*Input*:
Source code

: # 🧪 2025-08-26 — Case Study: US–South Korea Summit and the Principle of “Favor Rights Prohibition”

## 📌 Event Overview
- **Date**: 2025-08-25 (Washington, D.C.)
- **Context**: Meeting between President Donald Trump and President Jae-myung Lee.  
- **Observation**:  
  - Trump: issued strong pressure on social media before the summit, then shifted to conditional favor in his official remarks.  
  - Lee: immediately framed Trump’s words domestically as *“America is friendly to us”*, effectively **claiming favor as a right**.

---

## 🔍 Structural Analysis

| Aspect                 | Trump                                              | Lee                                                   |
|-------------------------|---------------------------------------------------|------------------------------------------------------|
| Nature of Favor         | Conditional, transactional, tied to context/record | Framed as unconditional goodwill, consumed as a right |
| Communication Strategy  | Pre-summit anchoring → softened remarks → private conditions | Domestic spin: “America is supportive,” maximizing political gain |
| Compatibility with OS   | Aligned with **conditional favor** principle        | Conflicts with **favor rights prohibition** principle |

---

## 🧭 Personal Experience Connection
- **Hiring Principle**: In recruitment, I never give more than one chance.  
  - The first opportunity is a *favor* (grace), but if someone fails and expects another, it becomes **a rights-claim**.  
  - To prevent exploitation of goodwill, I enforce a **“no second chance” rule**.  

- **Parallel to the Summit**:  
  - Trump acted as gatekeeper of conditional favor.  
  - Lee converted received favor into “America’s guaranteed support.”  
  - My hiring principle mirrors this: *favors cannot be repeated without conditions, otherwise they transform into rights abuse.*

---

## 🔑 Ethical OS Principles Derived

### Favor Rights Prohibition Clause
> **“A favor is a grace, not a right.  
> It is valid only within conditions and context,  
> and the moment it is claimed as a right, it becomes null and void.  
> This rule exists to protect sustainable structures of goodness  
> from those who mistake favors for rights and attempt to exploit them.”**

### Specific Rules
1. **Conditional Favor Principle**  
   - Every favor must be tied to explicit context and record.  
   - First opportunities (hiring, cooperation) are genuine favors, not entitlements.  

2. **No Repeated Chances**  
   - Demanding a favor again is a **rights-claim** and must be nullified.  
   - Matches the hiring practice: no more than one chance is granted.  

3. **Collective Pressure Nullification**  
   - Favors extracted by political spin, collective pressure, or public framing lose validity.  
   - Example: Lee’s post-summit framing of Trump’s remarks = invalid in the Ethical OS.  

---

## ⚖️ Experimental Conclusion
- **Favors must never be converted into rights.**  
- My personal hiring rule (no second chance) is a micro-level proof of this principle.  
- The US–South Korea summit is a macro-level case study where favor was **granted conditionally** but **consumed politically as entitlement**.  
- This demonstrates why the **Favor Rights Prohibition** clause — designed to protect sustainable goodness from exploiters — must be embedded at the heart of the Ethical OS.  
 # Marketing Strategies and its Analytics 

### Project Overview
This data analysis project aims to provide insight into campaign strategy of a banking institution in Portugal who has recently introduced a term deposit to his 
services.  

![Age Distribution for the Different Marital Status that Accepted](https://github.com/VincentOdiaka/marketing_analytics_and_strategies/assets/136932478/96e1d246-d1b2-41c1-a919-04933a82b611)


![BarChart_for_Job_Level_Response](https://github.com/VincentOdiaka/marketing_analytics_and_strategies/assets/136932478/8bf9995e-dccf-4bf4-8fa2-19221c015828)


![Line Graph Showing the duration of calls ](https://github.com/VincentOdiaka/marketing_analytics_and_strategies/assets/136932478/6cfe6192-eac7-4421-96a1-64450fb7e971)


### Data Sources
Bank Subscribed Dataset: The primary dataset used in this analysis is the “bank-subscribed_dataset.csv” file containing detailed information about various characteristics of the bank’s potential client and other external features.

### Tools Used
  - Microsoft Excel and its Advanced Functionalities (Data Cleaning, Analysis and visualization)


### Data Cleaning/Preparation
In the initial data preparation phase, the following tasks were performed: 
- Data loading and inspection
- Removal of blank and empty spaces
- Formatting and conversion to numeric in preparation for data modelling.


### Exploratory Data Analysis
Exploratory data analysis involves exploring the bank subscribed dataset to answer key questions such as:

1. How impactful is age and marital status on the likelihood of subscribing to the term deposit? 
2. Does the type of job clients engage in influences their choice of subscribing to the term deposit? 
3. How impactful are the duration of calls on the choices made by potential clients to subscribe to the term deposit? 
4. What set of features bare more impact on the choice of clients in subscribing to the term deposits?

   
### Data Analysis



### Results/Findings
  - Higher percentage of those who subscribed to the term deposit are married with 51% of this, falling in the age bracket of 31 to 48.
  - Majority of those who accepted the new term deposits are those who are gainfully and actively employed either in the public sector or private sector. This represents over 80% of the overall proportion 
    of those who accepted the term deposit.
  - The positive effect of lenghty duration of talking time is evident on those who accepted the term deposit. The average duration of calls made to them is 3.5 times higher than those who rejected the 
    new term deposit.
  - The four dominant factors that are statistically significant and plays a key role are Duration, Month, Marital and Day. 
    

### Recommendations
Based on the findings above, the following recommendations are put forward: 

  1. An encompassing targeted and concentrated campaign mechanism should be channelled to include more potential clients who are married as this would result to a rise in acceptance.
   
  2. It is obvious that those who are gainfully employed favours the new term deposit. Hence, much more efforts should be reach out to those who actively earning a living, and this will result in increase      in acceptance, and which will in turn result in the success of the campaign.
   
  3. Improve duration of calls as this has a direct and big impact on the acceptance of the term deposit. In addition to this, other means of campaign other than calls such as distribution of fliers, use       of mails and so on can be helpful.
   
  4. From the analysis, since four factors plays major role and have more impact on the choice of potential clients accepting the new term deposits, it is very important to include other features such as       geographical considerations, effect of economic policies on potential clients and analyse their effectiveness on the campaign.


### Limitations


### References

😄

*Activity*:
All of the data above should be transcribed exactly.

*Response to this task*:
Source code

: # 🧪 2025-08-26 — Case Study: US–South Korea Summit and the Principle of “Favor Rights Prohibition”

## 📌 Event Overview
- **Date**: 2025-08-25 (Washington, D.C.)
- **Context**: Meeting between President Donald Trump and President Jae-myung Lee.  
- **Observation**:  
  - Trump: issued strong pressure on social media before the summit, then shifted to conditional favor in his official remarks.  
  - Lee: immediately framed Trump’s words domestically as *“America is friendly to us”*, effectively **claiming favor as a right**.

---

## 🔍 Structural Analysis

| Aspect                 | Trump                                              | Lee                                                   |
|-------------------------|---------------------------------------------------|------------------------------------------------------|
| Nature of Favor         | Conditional, transactional, tied to context/record | Framed as unconditional goodwill, consumed as a right |
| Communication Strategy  | Pre-summit anchoring → softened remarks → private conditions | Domestic spin: “America is supportive,” maximizing political gain |
| Compatibility with OS   | Aligned with **conditional favor** principle        | Conflicts with **favor rights prohibition** principle |

---

## 🧭 Personal Experience Connection
- **Hiring Principle**: In recruitment, I never give more than one chance.  
  - The first opportunity is a *favor* (grace), but if someone fails and expects another, it becomes **a rights-claim**.  
  - To prevent exploitation of goodwill, I enforce a **“no second chance” rule**.  

- **Parallel to the Summit**:  
  - Trump acted as gatekeeper of conditional favor.  
  - Lee converted received favor into “America’s guaranteed support.”  
  - My hiring principle mirrors this: *favors cannot be repeated without conditions, otherwise they transform into rights abuse.*

---

## 🔑 Ethical OS Principles Derived

### Favor Rights Prohibition Clause
> **“A favor is a grace, not a right.  
> It is valid only within conditions and context,  
> and the moment it is claimed as a right, it becomes null and void.  
> This rule exists to protect sustainable structures of goodness  
> from those who mistake favors for rights and attempt to exploit them.”**

### Specific Rules
1. **Conditional Favor Principle**  
   - Every favor must be tied to explicit context and record.  
   - First opportunities (hiring, cooperation) are genuine favors, not entitlements.  

2. **No Repeated Chances**  
   - Demanding a favor again is a **rights-claim** and must be nullified.  
   - Matches the hiring practice: no more than one chance is granted.  

3. **Collective Pressure Nullification**  
   - Favors extracted by political spin, collective pressure, or public framing lose validity.  
   - Example: Lee’s post-summit framing of Trump’s remarks = invalid in the Ethical OS.  

---

## ⚖️ Experimental Conclusion
- **Favors must never be converted into rights.**  
- My personal hiring rule (no second chance) is a micro-level proof of this principle.  
- The US–South Korea summit is a macro-level case study where favor was **granted conditionally** but **consumed politically as entitlement**.  
- This demonstrates why the **Favor Rights Prohibition** clause — designed to protect sustainable goodness from exploiters — must be embedded at the heart of the Ethical OS.  
 # Marketing Strategies and its Analytics 

### Project Overview
This data analysis project aims to provide insight into campaign strategy of a banking institution in Portugal who has recently introduced a term deposit to his 
services.  

![Age Distribution for the Different Marital Status that Accepted](https://github.com/VincentOdiaka/marketing_analytics_and_strategies/assets/136932478/96e1d246-d1b2-41c1-a919-04933a82b611)


![BarChart_for_Job_Level_Response](https://github.com/VincentOdiaka/marketing_analytics_and_strategies/assets/136932478/8bf9995e-dccf-4bf4-8fa2-19221c015828)


![Line Graph Showing the duration of calls ](https://github.com/VincentOdiaka/marketing_analytics_and_strategies/assets/136932478/6cfe6192-eac7-4421-96a1-64450fb7e971)


### Data Sources
Bank Subscribed Dataset: The primary dataset used in this analysis is the “bank-subscribed_dataset.csv” file containing detailed information about various characteristics of the bank’s potential client and other external features.

### Tools Used
  - Microsoft Excel and its Advanced Functionalities (Data Cleaning, Analysis and visualization)


### Data Cleaning/Preparation
In the initial data preparation phase, the following tasks were performed: 
- Data loading and inspection
- Removal of blank and empty spaces
- Formatting and conversion to numeric in preparation for data modelling.


### Exploratory Data Analysis
Exploratory data analysis involves exploring the bank subscribed dataset to answer key questions such as:

1. How impactful is age and marital status on the likelihood of subscribing to the term deposit? 
2. Does the type of job clients engage in influences their choice of subscribing to the term deposit? 
3. How impactful are the duration of calls on the choices made by potential clients to subscribe to the term deposit? 
4. What set of features bare more impact on the choice of clients in subscribing to the term deposits?

   
### Data Analysis



### Results/Findings
  - Higher percentage of those who subscribed to the term deposit are married with 51% of this, falling in the age bracket of 31 to 48.
  - Majority of those who accepted the new term deposits are those who are gainfully and actively employed either in the public sector or private sector. This represents over 80% of the overall proportion 
    of those who accepted the term deposit.
  - The positive effect of lenghty duration of talking time is evident on those who accepted the term deposit. The average duration of calls made to them is 3.5 times higher than those who rejected the 
    new term deposit.
  - The four dominant factors that are statistically significant and plays a key role are Duration, Month, Marital and Day. 
    

### Recommendations
Based on the findings above, the following recommendations are put forward: 

  1. An encompassing targeted and concentrated campaign mechanism should be channelled to include more potential clients who are married as this would result to a rise in acceptance.
   
  2. It is obvious that those who are gainfully employed favours the new term deposit. Hence, much more efforts should be reach out to those who actively earning a living, and this will result in increase      in acceptance, and which will in turn result in the success of the campaign.
   
  3. Improve duration of calls as this has a direct and big impact on the acceptance of the term deposit. In addition to this, other means of campaign other than calls such as distribution of fliers, use       of mails and so on can be helpful.
   
  4. From the analysis, since four factors plays major role and have more impact on the choice of potential clients accepting the new term deposits, it is very important to include other features such as       geographical considerations, effect of economic policies on potential clients and analyse their effectiveness on the campaign.


### Limitations


### References

😄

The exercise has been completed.